▶ **Exercise prompt**
Could you restate the whole listing word for word?

▶ **Records provided**
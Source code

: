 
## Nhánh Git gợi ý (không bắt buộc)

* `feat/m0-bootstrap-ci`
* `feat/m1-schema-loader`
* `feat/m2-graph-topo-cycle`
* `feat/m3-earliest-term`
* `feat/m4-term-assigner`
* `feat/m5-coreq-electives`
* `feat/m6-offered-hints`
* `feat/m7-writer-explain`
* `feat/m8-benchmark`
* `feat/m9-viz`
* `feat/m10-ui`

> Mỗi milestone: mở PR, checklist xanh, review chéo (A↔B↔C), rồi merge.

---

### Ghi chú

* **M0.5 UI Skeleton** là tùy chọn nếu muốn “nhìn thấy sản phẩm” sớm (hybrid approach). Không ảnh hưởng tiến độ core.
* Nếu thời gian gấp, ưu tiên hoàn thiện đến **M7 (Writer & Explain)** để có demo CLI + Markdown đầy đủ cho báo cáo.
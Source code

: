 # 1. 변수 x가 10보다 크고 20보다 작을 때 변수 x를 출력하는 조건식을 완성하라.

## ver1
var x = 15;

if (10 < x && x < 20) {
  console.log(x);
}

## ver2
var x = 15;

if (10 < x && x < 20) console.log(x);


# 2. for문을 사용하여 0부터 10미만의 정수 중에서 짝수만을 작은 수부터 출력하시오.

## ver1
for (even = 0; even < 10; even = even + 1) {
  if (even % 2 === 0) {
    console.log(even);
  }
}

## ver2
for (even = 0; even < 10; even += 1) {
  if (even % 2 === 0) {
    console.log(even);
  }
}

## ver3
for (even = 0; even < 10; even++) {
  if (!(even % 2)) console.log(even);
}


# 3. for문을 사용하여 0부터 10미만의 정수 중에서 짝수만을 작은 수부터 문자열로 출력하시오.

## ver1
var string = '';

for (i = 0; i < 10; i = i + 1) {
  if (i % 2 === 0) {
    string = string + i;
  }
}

▶ **Solution for this problem**
Source code

: 
## Nhánh Git gợi ý (không bắt buộc)

* `feat/m0-bootstrap-ci`
* `feat/m1-schema-loader`
* `feat/m2-graph-topo-cycle`
* `feat/m3-earliest-term`
* `feat/m4-term-assigner`
* `feat/m5-coreq-electives`
* `feat/m6-offered-hints`
* `feat/m7-writer-explain`
* `feat/m8-benchmark`
* `feat/m9-viz`
* `feat/m10-ui`

> Mỗi milestone: mở PR, checklist xanh, review chéo (A↔B↔C), rồi merge.

---

### Ghi chú

* **M0.5 UI Skeleton** là tùy chọn nếu muốn “nhìn thấy sản phẩm” sớm (hybrid approach). Không ảnh hưởng tiến độ core.
* Nếu thời gian gấp, ưu tiên hoàn thiện đến **M7 (Writer & Explain)** để có demo CLI + Markdown đầy đủ cho báo cáo.
Source code

: # 1. 변수 x가 10보다 크고 20보다 작을 때 변수 x를 출력하는 조건식을 완성하라.

## ver1
var x = 15;

if (10 < x && x < 20) {
  console.log(x);
}

## ver2
var x = 15;

if (10 < x && x < 20) console.log(x);


# 2. for문을 사용하여 0부터 10미만의 정수 중에서 짝수만을 작은 수부터 출력하시오.

## ver1
for (even = 0; even < 10; even = even + 1) {
  if (even % 2 === 0) {
    console.log(even);
  }
}

## ver2
for (even = 0; even < 10; even += 1) {
  if (even % 2 === 0) {
    console.log(even);
  }
}

## ver3
for (even = 0; even < 10; even++) {
  if (!(even % 2)) console.log(even);
}


# 3. for문을 사용하여 0부터 10미만의 정수 중에서 짝수만을 작은 수부터 문자열로 출력하시오.

## ver1
var string = '';

for (i = 0; i < 10; i = i + 1) {
  if (i % 2 === 0) {
    string = string + i;
  }
}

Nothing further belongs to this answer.